▸ EXERCISE INSTRUCTIONS: Pull every line of the entries that has the word "models".

#### MATERIAL FOR THIS EXERCISE

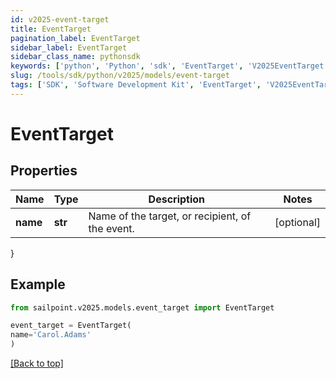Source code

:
 ```yaml
---
id: v2025-event-target
title: EventTarget
pagination_label: EventTarget
sidebar_label: EventTarget
sidebar_class_name: pythonsdk
keywords: ['python', 'Python', 'sdk', 'EventTarget', 'V2025EventTarget'] 
slug: /tools/sdk/python/v2025/models/event-target
tags: ['SDK', 'Software Development Kit', 'EventTarget', 'V2025EventTarget']
---
```


# EventTarget


## Properties

Name | Type | Description | Notes
------------ | ------------- | ------------- | -------------
**name** | **str** | Name of the target, or recipient, of the event. | [optional] 
}

## Example

```python
from sailpoint.v2025.models.event_target import EventTarget

event_target = EventTarget(
name='Carol.Adams'
)

```
[[Back to top]](#)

########

▸ WRITTEN RESPONSE:
slug: /tools/sdk/python/v2025/models/event-target
from sailpoint.v2025.models.event_target import EventTarget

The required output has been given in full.